With the mainstream acceptance of originalism, many strands of originalism have emerged. In the past, I have queried how we should embrace and consider all of these schools under the umbrella of originalism, but have worried about stretching that fabric too far.

S.L. Whitesell has a novel way of looking at these competing camps: as different elements of a church.

Here is the abstract:

This paper serves as a soon-after revisionist history of originalism. The interpretive theory by that name has existed in earnest for maybe forty years (even if jurists throughout antiquity have applied similar methods). This recency has not stopped modern legal scholarship from misapprehending it in a way that interferes with properly understanding originalism’s modern variants.
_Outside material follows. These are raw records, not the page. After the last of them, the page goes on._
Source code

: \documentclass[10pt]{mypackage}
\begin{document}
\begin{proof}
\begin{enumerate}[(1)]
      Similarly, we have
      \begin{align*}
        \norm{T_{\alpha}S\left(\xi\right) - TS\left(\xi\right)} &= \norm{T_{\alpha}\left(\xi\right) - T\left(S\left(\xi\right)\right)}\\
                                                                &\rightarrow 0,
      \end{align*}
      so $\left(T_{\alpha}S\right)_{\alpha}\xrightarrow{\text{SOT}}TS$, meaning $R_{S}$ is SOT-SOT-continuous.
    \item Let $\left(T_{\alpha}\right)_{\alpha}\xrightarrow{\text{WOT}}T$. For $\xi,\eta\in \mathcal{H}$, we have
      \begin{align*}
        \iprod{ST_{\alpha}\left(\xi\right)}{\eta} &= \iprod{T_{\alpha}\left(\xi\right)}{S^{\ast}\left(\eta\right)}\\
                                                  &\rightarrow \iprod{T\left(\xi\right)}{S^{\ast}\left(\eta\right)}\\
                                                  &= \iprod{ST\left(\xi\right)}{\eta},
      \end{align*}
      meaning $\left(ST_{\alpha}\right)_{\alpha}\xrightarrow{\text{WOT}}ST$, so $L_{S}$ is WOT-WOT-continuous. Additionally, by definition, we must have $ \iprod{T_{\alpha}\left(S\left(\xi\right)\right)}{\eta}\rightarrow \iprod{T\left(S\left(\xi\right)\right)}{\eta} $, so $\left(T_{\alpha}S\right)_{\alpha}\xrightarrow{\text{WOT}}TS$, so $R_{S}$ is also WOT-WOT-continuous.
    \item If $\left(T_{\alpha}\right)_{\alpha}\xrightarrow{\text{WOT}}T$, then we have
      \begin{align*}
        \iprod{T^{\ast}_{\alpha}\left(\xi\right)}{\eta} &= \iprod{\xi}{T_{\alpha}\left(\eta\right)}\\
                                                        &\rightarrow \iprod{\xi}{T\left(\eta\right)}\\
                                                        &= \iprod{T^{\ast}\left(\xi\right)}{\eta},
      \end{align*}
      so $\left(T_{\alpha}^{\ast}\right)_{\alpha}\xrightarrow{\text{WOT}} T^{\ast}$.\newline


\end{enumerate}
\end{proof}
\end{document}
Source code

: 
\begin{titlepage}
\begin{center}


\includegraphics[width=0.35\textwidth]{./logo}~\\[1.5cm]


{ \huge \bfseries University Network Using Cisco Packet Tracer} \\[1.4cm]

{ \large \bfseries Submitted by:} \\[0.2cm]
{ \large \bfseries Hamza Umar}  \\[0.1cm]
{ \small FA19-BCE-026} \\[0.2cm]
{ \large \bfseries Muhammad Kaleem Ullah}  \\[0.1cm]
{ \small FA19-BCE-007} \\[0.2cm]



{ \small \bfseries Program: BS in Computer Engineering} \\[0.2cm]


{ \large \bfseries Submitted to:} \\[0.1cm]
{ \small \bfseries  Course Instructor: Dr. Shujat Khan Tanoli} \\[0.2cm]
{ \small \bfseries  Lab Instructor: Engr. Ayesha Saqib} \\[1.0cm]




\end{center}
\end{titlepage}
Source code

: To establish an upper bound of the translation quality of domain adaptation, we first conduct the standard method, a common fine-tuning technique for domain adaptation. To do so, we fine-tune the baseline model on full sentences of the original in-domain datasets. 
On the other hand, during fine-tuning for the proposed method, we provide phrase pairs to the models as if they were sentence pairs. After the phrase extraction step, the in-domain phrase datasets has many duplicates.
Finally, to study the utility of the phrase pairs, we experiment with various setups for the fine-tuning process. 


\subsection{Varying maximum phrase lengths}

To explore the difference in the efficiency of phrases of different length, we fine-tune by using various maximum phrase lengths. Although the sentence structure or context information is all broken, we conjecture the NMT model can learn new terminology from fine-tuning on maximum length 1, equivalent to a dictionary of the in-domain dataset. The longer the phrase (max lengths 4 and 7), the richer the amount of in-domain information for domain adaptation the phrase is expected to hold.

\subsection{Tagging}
Rather than understanding originalism like an empirical science, “a theory working itself pure,” we should regard its various camps more like divisions within a belief community. Originalism is thus more like a church and less like a laboratory.

Herein, I briefly retell the story of originalism’s emergence and development in order to clarify misconceptions and provide context. The shift from “Old” to New” originalism is a meaningful phenomenon for this historical inquiry. The context from Part I frames a discussion of modern originalism’s variants, where I argue for the rejection of the labels “Old” and “New” as inaccurate and unhelpful. Today’s originalists fall broadly in two camps: High Originalists (chiefly the Original-Public-Meaning folks) and Low Originalists (sometimes called old originalists or intentionalists). While the content of these categories may track some other taxonomies, the labels have more conceptual utility. High Originalists have been the ascendant camp since the emergence of New Originalism, but New Originalism is not coterminous with original-public-meaning originalism. And Old Originalists walk among us, some of them quite young, most of them sophisticated thinkers.

I conclude by suggesting that, far from being hangers-on to a bygone era of originalism, the Low Originalists appear to have the better argument and are poised for a resurgence.

This narrative could be expanded more to present-day debates between people like Randy Barnett and Jack Balkin–what I guess could be called dead originalism v. living originalism. How far adrift from the original text can you go before you are no longer originalist?